_AVAILABLE DATA_:
"""
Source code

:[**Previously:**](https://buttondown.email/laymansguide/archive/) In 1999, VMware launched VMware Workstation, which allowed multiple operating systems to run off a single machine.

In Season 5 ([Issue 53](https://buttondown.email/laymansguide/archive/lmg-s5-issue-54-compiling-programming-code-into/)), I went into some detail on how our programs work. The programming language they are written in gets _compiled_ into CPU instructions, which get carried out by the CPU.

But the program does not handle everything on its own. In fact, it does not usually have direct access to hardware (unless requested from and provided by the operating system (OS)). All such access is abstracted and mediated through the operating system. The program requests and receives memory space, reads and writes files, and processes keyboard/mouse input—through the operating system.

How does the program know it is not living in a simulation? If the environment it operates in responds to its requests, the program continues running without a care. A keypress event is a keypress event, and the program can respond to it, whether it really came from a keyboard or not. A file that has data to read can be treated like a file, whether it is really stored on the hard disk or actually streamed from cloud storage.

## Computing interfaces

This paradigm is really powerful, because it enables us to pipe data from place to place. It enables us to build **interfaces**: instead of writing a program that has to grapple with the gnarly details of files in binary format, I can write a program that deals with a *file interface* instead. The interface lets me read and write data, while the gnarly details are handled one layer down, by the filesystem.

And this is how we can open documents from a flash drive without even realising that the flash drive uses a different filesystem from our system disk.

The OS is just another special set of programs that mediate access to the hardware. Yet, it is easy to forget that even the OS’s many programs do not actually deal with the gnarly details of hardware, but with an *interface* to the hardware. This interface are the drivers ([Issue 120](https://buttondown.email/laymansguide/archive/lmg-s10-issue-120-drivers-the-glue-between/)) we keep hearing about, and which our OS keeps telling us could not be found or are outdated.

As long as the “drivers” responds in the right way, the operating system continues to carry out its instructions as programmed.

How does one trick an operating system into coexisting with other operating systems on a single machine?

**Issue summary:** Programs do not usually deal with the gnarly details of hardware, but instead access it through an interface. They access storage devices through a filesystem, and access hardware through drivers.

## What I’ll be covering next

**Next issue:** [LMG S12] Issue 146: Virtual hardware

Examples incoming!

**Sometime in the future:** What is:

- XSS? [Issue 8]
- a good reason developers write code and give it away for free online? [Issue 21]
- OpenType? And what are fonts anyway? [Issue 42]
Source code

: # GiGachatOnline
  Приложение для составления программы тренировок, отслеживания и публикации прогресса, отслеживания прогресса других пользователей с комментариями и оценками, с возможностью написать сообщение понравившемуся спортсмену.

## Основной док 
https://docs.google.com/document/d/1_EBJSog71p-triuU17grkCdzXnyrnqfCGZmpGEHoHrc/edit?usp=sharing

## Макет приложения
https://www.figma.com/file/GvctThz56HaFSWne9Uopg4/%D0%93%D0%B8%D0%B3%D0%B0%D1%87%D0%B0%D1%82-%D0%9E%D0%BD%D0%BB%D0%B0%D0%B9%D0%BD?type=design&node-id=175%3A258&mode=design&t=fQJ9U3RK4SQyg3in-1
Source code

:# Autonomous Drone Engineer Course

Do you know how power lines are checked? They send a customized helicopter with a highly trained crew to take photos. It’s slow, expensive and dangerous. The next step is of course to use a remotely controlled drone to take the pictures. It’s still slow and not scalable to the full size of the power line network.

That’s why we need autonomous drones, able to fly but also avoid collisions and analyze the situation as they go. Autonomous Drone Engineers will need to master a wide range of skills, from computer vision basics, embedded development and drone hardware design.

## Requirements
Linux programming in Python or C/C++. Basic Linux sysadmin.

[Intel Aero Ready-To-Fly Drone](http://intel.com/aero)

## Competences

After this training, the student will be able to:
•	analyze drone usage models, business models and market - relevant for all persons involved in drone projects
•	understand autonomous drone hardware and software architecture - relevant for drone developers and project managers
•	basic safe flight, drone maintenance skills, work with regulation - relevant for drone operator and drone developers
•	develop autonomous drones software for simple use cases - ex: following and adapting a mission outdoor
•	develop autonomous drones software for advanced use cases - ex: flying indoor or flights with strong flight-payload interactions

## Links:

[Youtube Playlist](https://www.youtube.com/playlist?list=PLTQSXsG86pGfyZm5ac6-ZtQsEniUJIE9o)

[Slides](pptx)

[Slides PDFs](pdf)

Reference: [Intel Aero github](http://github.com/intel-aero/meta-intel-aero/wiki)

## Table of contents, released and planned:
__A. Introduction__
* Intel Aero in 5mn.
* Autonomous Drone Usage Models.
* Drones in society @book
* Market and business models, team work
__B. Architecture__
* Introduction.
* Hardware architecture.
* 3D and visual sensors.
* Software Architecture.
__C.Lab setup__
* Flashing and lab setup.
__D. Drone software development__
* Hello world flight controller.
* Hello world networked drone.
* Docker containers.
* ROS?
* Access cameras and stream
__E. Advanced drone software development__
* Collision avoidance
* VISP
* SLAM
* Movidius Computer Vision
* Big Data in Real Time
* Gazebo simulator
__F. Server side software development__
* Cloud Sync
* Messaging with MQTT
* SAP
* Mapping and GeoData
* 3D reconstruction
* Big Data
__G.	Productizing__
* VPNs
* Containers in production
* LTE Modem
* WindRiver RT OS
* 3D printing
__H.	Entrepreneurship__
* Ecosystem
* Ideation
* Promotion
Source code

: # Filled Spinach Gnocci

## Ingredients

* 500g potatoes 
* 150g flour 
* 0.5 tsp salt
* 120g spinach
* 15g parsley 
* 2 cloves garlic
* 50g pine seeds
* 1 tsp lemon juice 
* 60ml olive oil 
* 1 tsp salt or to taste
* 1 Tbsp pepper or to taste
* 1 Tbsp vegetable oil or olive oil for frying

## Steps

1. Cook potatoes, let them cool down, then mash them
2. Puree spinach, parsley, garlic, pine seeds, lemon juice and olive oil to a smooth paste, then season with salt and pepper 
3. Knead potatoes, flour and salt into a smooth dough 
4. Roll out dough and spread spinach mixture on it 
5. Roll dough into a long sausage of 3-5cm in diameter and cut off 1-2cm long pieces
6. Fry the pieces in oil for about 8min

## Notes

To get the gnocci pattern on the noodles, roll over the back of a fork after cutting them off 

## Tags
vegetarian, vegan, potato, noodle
"""
_HOW TO COMPLETE THIS TASK_: Your task is to copy each line of the material that contains the word "instructions".

_REPLY_:
In Season 5 ([Issue 53](https://buttondown.email/laymansguide/archive/lmg-s5-issue-54-compiling-programming-code-into/)), I went into some detail on how our programs work. The programming language they are written in gets _compiled_ into CPU instructions, which get carried out by the CPU.
As long as the “drivers” responds in the right way, the operating system continues to carry out its instructions as programmed.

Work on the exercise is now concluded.